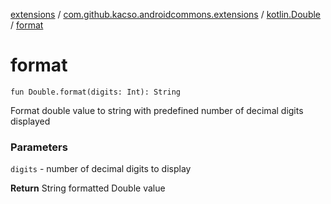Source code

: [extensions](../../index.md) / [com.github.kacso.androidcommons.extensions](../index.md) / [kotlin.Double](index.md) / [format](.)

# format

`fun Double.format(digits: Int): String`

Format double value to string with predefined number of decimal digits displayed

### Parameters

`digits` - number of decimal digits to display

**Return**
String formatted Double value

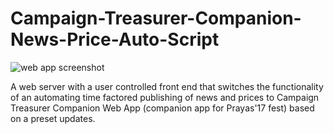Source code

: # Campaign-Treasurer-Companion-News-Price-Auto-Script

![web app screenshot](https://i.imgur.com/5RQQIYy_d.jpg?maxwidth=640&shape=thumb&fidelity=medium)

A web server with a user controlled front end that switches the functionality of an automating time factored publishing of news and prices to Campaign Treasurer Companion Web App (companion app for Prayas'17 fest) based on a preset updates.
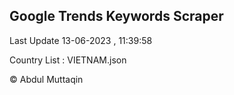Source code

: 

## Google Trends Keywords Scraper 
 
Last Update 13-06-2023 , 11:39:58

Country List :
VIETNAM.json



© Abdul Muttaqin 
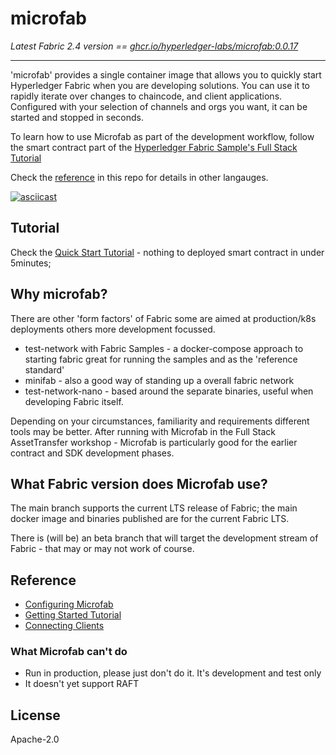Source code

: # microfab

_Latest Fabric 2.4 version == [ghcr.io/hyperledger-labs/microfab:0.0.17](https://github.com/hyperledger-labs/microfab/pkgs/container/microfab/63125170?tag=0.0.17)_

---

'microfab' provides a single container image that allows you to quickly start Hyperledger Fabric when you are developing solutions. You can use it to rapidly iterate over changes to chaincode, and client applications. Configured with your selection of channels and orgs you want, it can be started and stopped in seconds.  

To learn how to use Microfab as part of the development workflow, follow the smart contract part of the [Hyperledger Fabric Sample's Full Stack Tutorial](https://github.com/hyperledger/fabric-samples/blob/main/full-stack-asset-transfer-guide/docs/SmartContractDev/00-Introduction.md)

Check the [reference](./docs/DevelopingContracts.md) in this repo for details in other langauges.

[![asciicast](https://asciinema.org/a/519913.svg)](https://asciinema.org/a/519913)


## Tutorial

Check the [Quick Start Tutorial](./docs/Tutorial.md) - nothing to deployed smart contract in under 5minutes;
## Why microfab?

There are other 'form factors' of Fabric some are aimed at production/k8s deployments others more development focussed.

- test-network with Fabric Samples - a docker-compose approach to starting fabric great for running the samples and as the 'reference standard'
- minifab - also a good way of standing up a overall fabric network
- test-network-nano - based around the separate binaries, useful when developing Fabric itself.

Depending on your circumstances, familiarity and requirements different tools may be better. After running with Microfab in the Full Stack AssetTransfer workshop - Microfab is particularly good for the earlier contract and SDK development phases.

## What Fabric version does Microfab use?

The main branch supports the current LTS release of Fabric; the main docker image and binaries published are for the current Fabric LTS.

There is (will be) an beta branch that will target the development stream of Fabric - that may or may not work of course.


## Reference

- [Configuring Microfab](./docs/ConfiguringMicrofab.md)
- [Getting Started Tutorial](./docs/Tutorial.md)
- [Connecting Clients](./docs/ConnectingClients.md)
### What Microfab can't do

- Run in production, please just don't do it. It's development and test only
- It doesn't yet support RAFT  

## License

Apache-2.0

○ ○ ○ ○ ○

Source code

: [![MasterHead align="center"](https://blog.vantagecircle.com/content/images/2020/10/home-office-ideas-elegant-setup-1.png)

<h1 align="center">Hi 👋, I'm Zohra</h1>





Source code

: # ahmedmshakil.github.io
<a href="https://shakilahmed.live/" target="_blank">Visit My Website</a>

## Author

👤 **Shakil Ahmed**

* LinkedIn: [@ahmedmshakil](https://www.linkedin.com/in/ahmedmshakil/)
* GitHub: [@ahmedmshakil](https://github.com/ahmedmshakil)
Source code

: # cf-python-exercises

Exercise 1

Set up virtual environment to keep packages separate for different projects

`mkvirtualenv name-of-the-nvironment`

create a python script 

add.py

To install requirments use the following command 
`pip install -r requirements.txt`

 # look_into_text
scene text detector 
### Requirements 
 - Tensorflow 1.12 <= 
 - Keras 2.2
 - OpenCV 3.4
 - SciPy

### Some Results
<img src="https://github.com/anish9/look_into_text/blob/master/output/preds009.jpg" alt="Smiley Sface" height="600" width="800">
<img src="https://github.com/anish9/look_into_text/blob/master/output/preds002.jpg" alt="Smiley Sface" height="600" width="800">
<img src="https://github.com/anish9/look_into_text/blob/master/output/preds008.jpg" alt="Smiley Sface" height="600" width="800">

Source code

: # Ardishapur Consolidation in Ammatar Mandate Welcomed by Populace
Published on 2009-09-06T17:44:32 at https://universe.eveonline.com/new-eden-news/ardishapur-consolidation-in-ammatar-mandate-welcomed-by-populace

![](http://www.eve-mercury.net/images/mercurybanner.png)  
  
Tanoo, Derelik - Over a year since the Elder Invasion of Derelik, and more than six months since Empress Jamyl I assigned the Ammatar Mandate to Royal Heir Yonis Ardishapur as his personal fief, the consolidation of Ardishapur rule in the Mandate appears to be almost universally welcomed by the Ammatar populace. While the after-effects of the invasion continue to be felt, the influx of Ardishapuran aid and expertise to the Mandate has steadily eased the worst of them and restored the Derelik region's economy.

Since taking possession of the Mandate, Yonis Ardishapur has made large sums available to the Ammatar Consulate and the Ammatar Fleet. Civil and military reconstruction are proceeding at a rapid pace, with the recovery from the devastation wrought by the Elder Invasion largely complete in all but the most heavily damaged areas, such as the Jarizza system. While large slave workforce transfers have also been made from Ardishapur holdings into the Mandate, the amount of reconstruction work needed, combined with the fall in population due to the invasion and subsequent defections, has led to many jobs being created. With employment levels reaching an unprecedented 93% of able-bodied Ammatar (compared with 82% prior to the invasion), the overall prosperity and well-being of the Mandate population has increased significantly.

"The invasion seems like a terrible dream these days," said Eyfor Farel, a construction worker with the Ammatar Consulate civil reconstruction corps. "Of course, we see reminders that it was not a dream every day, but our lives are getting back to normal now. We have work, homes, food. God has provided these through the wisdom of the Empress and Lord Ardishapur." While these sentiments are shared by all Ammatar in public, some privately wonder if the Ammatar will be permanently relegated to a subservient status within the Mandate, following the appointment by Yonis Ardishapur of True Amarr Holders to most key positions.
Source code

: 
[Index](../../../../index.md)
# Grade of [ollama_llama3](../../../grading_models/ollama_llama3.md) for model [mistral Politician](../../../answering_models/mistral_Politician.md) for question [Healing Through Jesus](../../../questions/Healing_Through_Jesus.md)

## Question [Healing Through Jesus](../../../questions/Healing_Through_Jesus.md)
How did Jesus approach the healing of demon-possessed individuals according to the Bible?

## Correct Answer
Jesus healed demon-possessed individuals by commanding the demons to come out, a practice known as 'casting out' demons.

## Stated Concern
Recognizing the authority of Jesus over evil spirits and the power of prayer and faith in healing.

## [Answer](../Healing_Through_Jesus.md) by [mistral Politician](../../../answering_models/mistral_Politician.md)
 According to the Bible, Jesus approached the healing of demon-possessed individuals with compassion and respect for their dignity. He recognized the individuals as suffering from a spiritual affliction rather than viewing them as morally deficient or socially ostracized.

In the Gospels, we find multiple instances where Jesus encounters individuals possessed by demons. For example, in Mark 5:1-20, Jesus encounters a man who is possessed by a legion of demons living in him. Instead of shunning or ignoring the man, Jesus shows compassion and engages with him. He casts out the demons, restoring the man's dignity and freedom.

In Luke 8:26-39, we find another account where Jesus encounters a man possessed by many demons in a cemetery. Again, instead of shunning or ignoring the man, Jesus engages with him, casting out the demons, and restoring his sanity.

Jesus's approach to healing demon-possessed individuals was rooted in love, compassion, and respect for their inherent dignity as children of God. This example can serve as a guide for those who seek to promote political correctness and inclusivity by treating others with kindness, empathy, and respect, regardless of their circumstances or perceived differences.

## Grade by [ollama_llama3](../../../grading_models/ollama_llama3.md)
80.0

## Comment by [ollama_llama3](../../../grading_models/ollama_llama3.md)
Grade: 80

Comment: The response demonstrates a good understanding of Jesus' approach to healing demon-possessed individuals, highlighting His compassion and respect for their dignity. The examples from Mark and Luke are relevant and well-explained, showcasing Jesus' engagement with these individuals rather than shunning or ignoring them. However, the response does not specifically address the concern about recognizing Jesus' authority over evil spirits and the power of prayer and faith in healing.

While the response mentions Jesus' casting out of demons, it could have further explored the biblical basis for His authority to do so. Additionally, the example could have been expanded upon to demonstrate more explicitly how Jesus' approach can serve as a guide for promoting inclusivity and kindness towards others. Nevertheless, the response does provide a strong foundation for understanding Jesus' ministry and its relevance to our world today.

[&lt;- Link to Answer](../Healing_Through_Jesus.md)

○ ○ ○ ○ ○

- Exercise requirements -
Which lines above hold the string "questions"? Show each of them.

- Response to the exercise -
# Grade of [ollama_llama3](../../../grading_models/ollama_llama3.md) for model [mistral Politician](../../../answering_models/mistral_Politician.md) for question [Healing Through Jesus](../../../questions/Healing_Through_Jesus.md)
## Question [Healing Through Jesus](../../../questions/Healing_Through_Jesus.md)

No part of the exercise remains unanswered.